The roots of Winston’s startling comment can be traced back to 2019, when the Zambian state liquidated Konkola Copper Mines (KCM). The company, in which British-Indian multinational Vedanta held a majority share, faced a flurry of serious allegations, from extensive environmental damage to failing to carry out promised investments, pay contractors and repay loans. Vedanta challenged the liquidation in Zambia’s courts, and the case remained live in the run-up to the country’s August 2021 presidential elections, which swept Hakainde Hichilema of the United Party for National Development (UPND) to the presidency.
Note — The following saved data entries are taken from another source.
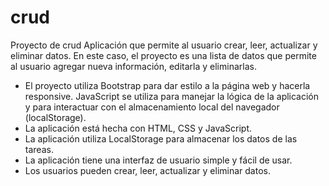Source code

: # crud
Proyecto de crud 
Aplicación que permite al usuario crear, leer, actualizar y eliminar datos. En este caso, el proyecto es una lista de datos que permite al usuario agregar nueva información, editarla y eliminarlas.

* El proyecto utiliza Bootstrap para dar estilo a la página web y hacerla responsive. JavaScript se utiliza para manejar la lógica de la aplicación y para interactuar con el almacenamiento local del navegador (localStorage).
* La aplicación está hecha con HTML, CSS y JavaScript.
* La aplicación utiliza LocalStorage para almacenar los datos de las tareas.
* La aplicación tiene una interfaz de usuario simple y fácil de usar.
* Los usuarios pueden crear, leer, actualizar y eliminar datos.
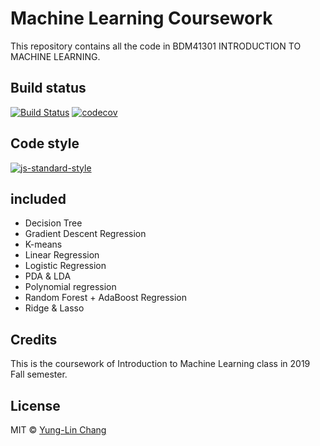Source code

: # Machine Learning Coursework
This repository contains all the code in BDM41301 INTRODUCTION TO MACHINE LEARNING.

## Build status
[![Build Status](https://travis-ci.org/joemccann/dillinger.svg?branch=master)](https://travis-ci.org/joemccann/dillinger) [![codecov](https://codecov.io/gh/yunglinchang/machine_learning_coursework/branch/master/graph/badge.svg)](https://codecov.io/gh/yunglinchang/machine_learning_coursework)
## Code style
[![js-standard-style](https://img.shields.io/badge/code%20style-standard-brightgreen.svg?style=flat)](https://github.com/feross/standard)

## included
 - Decision Tree
 - Gradient Descent Regression
 - K-means
 - Linear Regression
 - Logistic Regression
 - PDA & LDA
 - Polynomial regression
 - Random Forest + AdaBoost Regression
 - Ridge & Lasso

## Credits
This is the coursework of Introduction to Machine Learning class in 2019 Fall semester.

## License
MIT © [Yung-Lin Chang]()


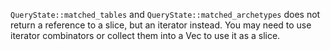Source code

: `QueryState::matched_tables` and `QueryState::matched_archetypes` does not return a reference to a slice, but an iterator instead. You may need to use iterator combinators or collect them into a Vec to use it as a slice.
The election of Hichilema saw a shift in the government’s position, prompted by a letter sent from Vedanta to the Minister of Mines in May 2022, promising to, among other enticements, invest $1 billion in the mine and increase workers’ salaries by 20%. Soon after, Hichilema announced that Vedanta and the Zambian government had agreed to suspend litigation, paving the way for an arbitration hearing expected to be held in January 2023. According to Winston, “going for arbitration is as good as giving KCM back to Vedanta”. He is far from alone in his bitter opposition to Vedanta’s return. At the time of writing, it is not known if the arbitration process went ahead and with what outcomes – neither Vedanta nor the Zambian government have released any recent statement on the matter.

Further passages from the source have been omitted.